= Framboise, Nova Scotia =

Community in Nova Scotia, Canada

Framboise (/fræmˈbwɑːz/; French for ) is a small community in the Canadian province of Nova Scotia, located in Richmond County. It lies to the southwest of the Framboise River.

== Geography ==
This settlement lies on St. Peters Fourchu Road, a 50-kilometre road stretching from L'Ardoise to Fourchu. From St. Peters Fourchu Road, multiple smaller roads branch off towards beaches and scattered houses. The settlement is approximately 65 kilometres from Sydney, the largest urban centre in Cape Breton.

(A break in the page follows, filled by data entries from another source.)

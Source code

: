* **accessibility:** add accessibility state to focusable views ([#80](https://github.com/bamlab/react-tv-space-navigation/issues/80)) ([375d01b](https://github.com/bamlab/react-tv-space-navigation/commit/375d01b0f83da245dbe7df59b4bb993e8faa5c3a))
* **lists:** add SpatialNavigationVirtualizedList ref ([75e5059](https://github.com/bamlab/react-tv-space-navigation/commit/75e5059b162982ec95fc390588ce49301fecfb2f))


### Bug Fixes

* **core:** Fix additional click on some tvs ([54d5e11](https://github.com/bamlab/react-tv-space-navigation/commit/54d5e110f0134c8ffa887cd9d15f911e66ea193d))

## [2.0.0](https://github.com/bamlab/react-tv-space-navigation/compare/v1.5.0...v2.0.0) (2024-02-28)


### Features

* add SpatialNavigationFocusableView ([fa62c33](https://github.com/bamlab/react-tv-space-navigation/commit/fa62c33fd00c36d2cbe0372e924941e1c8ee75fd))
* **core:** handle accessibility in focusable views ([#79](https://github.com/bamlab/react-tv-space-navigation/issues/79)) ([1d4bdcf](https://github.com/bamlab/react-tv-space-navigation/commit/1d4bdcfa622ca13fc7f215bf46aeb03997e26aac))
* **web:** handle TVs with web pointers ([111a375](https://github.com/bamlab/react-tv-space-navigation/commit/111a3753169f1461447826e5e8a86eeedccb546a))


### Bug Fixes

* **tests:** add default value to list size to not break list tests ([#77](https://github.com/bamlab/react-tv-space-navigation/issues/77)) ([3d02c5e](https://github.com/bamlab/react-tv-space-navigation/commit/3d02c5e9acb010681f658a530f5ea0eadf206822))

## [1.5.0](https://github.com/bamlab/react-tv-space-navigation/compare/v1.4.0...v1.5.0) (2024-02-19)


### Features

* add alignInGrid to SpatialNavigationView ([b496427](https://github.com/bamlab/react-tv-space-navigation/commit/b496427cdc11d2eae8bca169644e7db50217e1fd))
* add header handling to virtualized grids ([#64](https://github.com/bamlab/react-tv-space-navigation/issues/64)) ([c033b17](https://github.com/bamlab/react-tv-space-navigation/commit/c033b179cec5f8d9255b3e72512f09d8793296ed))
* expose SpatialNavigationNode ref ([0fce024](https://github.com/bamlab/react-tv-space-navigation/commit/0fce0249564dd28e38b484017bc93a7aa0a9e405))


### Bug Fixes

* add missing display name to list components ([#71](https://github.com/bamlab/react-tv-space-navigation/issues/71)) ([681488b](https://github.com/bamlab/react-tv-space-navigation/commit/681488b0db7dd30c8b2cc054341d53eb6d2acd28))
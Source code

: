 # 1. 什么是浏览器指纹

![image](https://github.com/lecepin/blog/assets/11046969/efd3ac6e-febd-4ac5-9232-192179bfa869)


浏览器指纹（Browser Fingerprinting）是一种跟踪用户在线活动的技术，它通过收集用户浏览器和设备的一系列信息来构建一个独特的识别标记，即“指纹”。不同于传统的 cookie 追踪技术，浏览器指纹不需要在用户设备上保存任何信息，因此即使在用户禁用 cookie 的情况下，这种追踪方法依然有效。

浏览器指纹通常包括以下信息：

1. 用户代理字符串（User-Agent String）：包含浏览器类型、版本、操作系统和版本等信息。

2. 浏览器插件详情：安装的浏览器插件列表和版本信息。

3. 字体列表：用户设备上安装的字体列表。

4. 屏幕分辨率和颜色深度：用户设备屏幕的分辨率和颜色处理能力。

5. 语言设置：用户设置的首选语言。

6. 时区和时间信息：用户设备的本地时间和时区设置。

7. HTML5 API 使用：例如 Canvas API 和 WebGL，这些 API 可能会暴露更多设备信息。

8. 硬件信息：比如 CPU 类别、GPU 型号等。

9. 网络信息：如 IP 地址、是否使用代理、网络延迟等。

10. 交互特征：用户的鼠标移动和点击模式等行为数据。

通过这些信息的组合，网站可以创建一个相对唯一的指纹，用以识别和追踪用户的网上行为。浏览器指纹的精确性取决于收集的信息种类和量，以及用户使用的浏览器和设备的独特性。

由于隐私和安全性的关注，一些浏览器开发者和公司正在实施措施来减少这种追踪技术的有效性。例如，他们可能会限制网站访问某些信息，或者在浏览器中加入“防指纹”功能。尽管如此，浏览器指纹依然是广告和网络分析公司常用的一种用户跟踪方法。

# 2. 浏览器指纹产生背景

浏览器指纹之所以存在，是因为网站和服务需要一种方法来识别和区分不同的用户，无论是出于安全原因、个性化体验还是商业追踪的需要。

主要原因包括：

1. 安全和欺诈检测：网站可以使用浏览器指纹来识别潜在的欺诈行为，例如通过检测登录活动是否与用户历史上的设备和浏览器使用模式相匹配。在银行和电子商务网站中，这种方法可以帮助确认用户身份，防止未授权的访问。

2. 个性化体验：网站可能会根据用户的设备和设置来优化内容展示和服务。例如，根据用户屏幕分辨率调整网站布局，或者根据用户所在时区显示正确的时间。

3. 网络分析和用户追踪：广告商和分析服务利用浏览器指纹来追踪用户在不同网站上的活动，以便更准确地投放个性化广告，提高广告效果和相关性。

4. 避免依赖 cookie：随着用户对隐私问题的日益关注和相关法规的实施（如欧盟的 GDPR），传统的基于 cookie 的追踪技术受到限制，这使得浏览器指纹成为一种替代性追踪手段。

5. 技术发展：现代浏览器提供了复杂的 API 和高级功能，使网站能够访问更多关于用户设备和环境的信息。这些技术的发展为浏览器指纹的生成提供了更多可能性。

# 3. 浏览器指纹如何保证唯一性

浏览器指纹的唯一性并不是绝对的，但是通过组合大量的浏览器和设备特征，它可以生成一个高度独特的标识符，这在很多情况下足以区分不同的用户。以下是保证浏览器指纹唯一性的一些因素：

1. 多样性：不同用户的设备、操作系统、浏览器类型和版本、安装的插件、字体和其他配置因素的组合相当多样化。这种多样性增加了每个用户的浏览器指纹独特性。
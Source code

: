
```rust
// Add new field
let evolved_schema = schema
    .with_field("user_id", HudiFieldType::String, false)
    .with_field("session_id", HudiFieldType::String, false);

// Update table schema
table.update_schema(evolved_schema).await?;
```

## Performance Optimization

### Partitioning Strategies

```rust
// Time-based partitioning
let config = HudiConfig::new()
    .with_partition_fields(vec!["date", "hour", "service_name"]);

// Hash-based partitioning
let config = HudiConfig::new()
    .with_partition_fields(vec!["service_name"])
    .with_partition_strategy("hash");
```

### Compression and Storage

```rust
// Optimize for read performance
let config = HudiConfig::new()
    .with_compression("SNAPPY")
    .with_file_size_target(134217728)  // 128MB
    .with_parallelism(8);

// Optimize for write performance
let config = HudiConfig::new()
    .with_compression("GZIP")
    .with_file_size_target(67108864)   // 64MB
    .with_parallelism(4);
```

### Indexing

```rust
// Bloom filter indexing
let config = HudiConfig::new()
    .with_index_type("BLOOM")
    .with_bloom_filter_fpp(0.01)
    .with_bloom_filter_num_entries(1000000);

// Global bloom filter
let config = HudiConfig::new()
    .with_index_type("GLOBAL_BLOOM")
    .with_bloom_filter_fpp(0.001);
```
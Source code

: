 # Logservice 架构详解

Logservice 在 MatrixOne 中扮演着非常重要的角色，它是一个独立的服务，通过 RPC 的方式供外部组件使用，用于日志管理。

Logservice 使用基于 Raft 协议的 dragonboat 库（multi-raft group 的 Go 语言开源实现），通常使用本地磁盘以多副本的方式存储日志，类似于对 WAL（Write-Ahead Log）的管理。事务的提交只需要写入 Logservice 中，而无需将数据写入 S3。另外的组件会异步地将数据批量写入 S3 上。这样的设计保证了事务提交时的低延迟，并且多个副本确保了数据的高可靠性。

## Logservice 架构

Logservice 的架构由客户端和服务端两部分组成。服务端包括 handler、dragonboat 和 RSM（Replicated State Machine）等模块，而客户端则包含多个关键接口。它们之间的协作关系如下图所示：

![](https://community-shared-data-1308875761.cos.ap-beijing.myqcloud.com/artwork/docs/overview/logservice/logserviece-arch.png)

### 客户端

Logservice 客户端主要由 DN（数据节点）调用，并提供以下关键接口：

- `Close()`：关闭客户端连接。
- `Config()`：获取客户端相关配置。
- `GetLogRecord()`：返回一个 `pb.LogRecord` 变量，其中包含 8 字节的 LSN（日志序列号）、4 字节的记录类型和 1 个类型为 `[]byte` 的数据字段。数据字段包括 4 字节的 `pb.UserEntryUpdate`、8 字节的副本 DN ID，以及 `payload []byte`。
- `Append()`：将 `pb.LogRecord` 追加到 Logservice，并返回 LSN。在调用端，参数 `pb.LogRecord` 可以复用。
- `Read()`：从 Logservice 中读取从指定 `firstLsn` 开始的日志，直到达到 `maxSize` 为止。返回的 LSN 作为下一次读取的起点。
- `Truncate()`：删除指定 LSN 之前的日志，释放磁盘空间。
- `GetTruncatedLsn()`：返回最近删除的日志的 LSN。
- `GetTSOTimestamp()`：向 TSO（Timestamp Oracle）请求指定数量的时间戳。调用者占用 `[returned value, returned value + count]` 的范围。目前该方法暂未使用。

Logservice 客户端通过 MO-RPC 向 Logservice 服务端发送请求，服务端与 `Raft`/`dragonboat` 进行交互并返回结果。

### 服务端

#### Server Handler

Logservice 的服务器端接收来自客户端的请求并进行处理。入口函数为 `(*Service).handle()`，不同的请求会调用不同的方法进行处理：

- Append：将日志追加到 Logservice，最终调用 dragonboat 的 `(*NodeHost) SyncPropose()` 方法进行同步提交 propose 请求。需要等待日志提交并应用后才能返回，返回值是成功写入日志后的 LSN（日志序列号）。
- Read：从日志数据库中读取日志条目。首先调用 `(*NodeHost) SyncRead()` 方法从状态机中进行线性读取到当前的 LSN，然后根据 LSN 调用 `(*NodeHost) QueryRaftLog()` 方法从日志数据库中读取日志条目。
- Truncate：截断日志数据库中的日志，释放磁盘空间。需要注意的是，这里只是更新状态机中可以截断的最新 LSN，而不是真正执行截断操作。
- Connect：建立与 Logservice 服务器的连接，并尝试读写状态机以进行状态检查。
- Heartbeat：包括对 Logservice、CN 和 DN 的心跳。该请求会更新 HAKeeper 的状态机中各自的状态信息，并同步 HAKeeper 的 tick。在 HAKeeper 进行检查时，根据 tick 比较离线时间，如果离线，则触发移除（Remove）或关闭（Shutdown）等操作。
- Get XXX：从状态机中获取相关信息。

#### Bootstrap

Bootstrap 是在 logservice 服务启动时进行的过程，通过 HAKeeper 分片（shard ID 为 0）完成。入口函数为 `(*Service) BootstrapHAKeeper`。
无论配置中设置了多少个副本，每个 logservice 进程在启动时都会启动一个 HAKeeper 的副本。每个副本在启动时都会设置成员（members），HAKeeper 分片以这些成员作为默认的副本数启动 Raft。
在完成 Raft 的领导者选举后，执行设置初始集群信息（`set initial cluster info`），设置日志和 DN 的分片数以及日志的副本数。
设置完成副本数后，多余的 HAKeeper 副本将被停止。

Framboise sits on largely flat terrain, with the elevation decreasing towards the coast of the Atlantic Ocean. The average elevation in Framboise is 23 metres above sea level, with the minimum elevation in Framboise being four metres below sea level and a maximum elevation of 90 metres above sea level.

=== Natural features ===
Natural features in Framboise include lakes, coves, ponds, and a beach. Lakes in the Framboise area include MacKinnons Lake, Crooked Lake, Church Lake, Bagnells Lake, and Framboise Round Lake, with some lakes being substantially larger than others. Other lakes, including Fox Cove Lake and Seal Rock Lake, are located closer to the coast of the Atlantic Ocean, some being a few dozen metres from the ocean.

Ponds in the Framboise area include English Pond and the MacLeods Ponds, both being very small. Framboise also features McLeods Cove and Shooting Cove, both being within five kilometres of the Atlantic Ocean.

Framboise also has a beach, Morrisons Beach (also known as Framboise Beach). The sandy beach is approximately eight kilometres long, and has two guts on each side of the beach.